The main issue for us is that this Bill says nothing about the implementation of a hard border. It says nothing about taking measures that could stop a Border being imposed on us by the European Union. Despite what was said here in Parliament over a year ago, Jean-Claude Juncker and Michel Barnier have given no guarantee that they will not try to implement a hard border in this country. There is no declaration by the Irish State as to what the Government will do in the event of a hard border being imposed on us. For example, it does not offer abortion services to women in Northern Ireland, something that we are proud of having achieved down here. After the referendum was passed, the first slogan to be chanted across the yard at Dublin Castle was "The North is next" but we have nothing to say to those tens of thousands of women in the North who are trapped without abortion services. It does not say anything about building the kind of infrastructure that is needed to link the North and the South, such as decent railway lines between Dublin and Derry and Donegal and Derry. It says nothing about the environment and the types of changes that we need to make to ensure that we battle climate change in a meaningful and effective manner. Indeed, it says nothing about the proposal by the Tory Government to dump nuclear waste in County Down and that is a serious threat by the Tory Government.
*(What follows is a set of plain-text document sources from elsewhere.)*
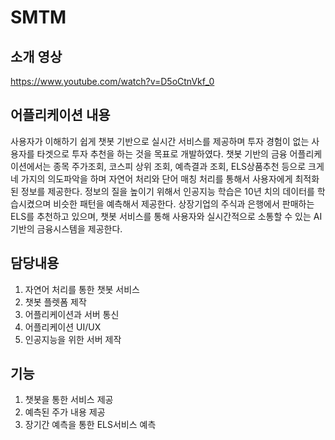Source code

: # SMTM 
## 소개 영상
https://www.youtube.com/watch?v=D5oCtnVkf_0
## 어플리케이션 내용
사용자가 이해하기 쉽게 챗봇 기반으로 실시간 서비스를 제공하며 투자 경험이 없는 사용자를 타겟으로
투자 추천을 하는 것을 목표로 개발하였다.
챗봇 기반의 금융 어플리케이션에서는 종목 주가조회, 코스피 상위 조회, 예측결과 조회, ELS상품추천 등으로
크게 네 가지의 의도파악을 하며 자연어 처리와 단어 매칭 처리를 통해서 사용자에게 최적화된 정보를 제공한다.
정보의 질을 높이기 위해서 인공지능 학습은 10년 치의 데이터를 학습시켰으며 비슷한 패턴을 예측해서 제공한다.
상장기업의 주식과 은행에서 판매하는 ELS를 추천하고 있으며,
챗봇 서비스를 통해 사용자와 실시간적으로 소통할 수 있는 AI기반의 금융시스템을 제공한다.

## 담당내용
1) 자연어 처리를 통한 챗봇 서비스
2) 챗봇 플렛폼 제작
3) 어플리케이션과 서버 통신
4) 어플리케이션 UI/UX
5) 인공지능을 위한 서버 제작

## 기능
1) 챗봇을 통한 서비스 제공
2) 예측된 주가 내용 제공
3) 장기간 예측을 통한 ELS서비스 예측
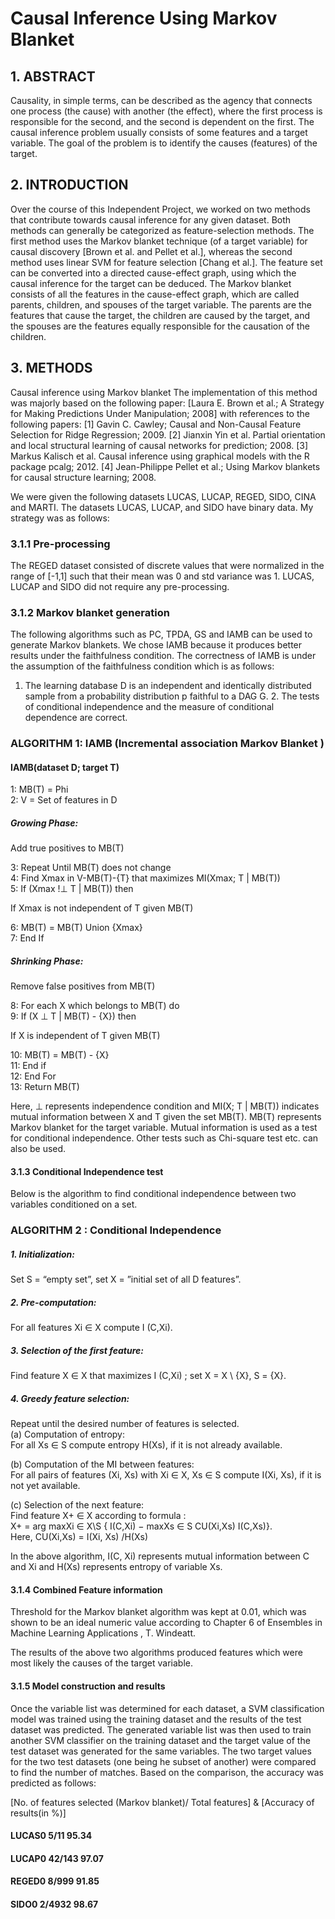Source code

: # Causal Inference Using Markov Blanket

## 1. ABSTRACT
Causality, in simple terms, can be described as the agency that connects one process
(the cause) with another (the effect), where the first process is responsible for the
second, and the second is dependent on the first. The causal inference problem
usually consists of some features and a target variable. The goal of the problem is to
identify the causes (features) of the target.

## 2. INTRODUCTION
Over the course of this Independent Project, we worked on two methods that
contribute towards causal inference for any given dataset. Both methods can
generally be categorized as feature-selection methods. The first method uses the Markov
blanket technique (of a target variable) for causal discovery [Brown et al. and Pellet et al.],
whereas the second method uses linear SVM for feature selection [Chang et
al.]. The feature set can be converted into a directed cause-effect graph, using
which the causal inference for the target can be deduced. The Markov blanket
consists of all the features in the cause-effect graph, which are called parents,
children, and spouses of the target variable. The parents are the features that cause
the target, the children are caused by the target, and the spouses
are the features equally responsible for the causation of the children.

## 3. METHODS
Causal inference using Markov blanket
The implementation of this method was majorly based on the following paper:
[Laura E. Brown et al.; A Strategy for Making Predictions Under Manipulation; 2008]
with references to the following papers:
[1] Gavin C. Cawley; Causal and Non-Causal Feature Selection for Ridge
Regression; 2009.
[2] Jianxin Yin et al. Partial orientation and local structural learning of causal
networks for prediction; 2008.
[3] Markus Kalisch et al. Causal inference using graphical models with the R
package pcalg; 2012.
[4] Jean-Philippe Pellet et al.; Using Markov blankets for causal structure learning;
2008.

We were given the following datasets LUCAS, LUCAP, REGED, SIDO, CINA and
MARTI. The datasets LUCAS, LUCAP, and SIDO have binary data. My strategy was as
follows:

### 3.1.1 Pre-processing
The REGED dataset consisted of discrete values that were normalized in the range
of [-1,1] such that their mean was 0 and std variance was 1. LUCAS, LUCAP and
SIDO did not require any pre-processing.

### 3.1.2 Markov blanket generation
The following algorithms such as PC, TPDA, GS and IAMB can be used to generate
Markov blankets. We chose IAMB because it produces better results under the
faithfulness condition.
The correctness of IAMB is under the assumption of the faithfulness condition which
is as follows:
1. The learning database D is an independent and identically distributed sample from
a probability distribution p faithful to a DAG G. 2. The tests of conditional
independence and the measure of conditional dependence are correct.

### ALGORITHM 1: IAMB (Incremental association Markov Blanket )
#### IAMB(dataset D; target T)

1: MB(T) = Phi <br />
2: V = Set of features in D<br />

##### Growing Phase:<br />
Add true positives to MB(T)<br />

3: Repeat Until MB(T) does not change <br />
4: Find Xmax in V-MB(T)-{T} that maximizes MI(Xmax; T | MB(T)) <br />
5: If (Xmax !⊥ T | MB(T)) then <br />

If Xmax is not independent of T given MB(T)

6: MB(T) = MB(T) Union {Xmax} <br />
7: End If <br />

##### Shrinking Phase:
Remove false positives from MB(T)

8: For each X which belongs to MB(T) do <br />
9: If (X ⊥ T | MB(T) - {X}) then <br />

If X is independent of T given MB(T)

10: MB(T) = MB(T) - {X} <br />
11: End if <br />
12: End For <br />
13: Return MB(T) <br />

Here, ⊥ represents independence condition and MI(X; T | MB(T)) indicates mutual
information between X and T given the set MB(T). MB(T) represents Markov blanket
for the target variable. Mutual information is used as a test for conditional
independence. Other tests such as Chi-square test etc. can also be used.

#### 3.1.3 Conditional Independence test
Below is the algorithm to find conditional independence between two variables
conditioned on a set. <br />

### ALGORITHM 2 : Conditional Independence
##### 1. Initialization: <br />
Set S = “empty set”, set X = ”initial set of all D features”. <br />

##### 2. Pre-computation: <br />
For all features Xi ∈ X compute I (C,Xi).

##### 3. Selection of the first feature:<br />
Find feature X ∈ X that maximizes I (C,Xi) ; set X = X \ {X}, S = {X}.

##### 4. Greedy feature selection:<br />
Repeat until the desired number of features is selected.<br />
(a) Computation of entropy:<br />
For all Xs ∈ S compute entropy H(Xs), if it is not already available.<br />

(b) Computation of the MI between features:<br />
For all pairs of features (Xi, Xs) with Xi ∈ X, Xs ∈ S compute I(Xi, Xs), if it is not yet available.<br />

(c) Selection of the next feature:<br />
Find feature X+ ∈ X according to formula :<br />
X+ = arg maxXi ∈ X\S { I(C,Xi) − maxXs ∈ S CU(Xi,Xs) I(C,Xs)}.<br />
Here, CU(Xi,Xs) = I(Xi, Xs) /H(Xs)<br />

In the above algorithm, I(C, Xi) represents mutual information between C and Xi and
H(Xs) represents entropy of variable Xs.<br />

#### 3.1.4 Combined Feature information
Threshold for the Markov blanket algorithm was kept at 0.01, which was shown to be
an ideal numeric value according to Chapter 6 of Ensembles in Machine Learning
Applications , T. Windeatt.<br />

The results of the above two algorithms produced features which were most likely the
causes of the target variable.

#### 3.1.5 Model construction and results
Once the variable list was determined for each dataset, a SVM classification model
was trained using the training dataset and the results of the test dataset was
predicted. The generated variable list was then used to train another SVM classifier
on the training dataset and the target value of the test dataset was generated for the
same variables. The two target values for the two test datasets (one being he subset
of another) were compared to find the number of matches. Based on the comparison,
the accuracy was predicted as follows:

[No. of features selected (Markov blanket)/ Total features] & [Accuracy of results(in %)]

#### LUCAS0 5/11 95.34 <br />
#### LUCAP0 42/143 97.07 <br />
#### REGED0 8/999 91.85 <br />
#### SIDO0 2/4932 98.67 <br />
The bottom line is that if there is a hard border imposed on this country, either by the Tories through a hard Brexit on foot of their refusal to do a deal or by the European Union insisting that there be one, it behoves the Government to declare that we will have no truck with it and we will not implement a border by using civil servants, gardaí, customs posts or any software or online equivalent that might try to track whatever happens on the Border. Therefore, it behoves us to say that the best solution to a hard border is to have no border and that means giving the people, North and South, a vote on the outcome of whatever deal or no-deal happens. The people of this island did not vote for a hard Brexit. They did not ask for it and in that case they need to have a democratic vote on the outcome of whatever happens.

It is absolutely legitimate to be sceptical of the European Union and at the same time to be against a hard Brexit because what it would do in this country is unthinkable. Were a border to appear again in this country, 20 years after the Good Friday Agreement and the progress that has been made since then, it would be unthinkable. It behoves the Government to have a response to that. The best response is to look to the people for people power to oppose a hard border, to give them the vote in the first instance and if there is any attempt to physically impose it, to mount a mass movement in opposition to it, such as the movement that was mounted in opposition to the water charges, to defeat an attempt to implement such a hard border.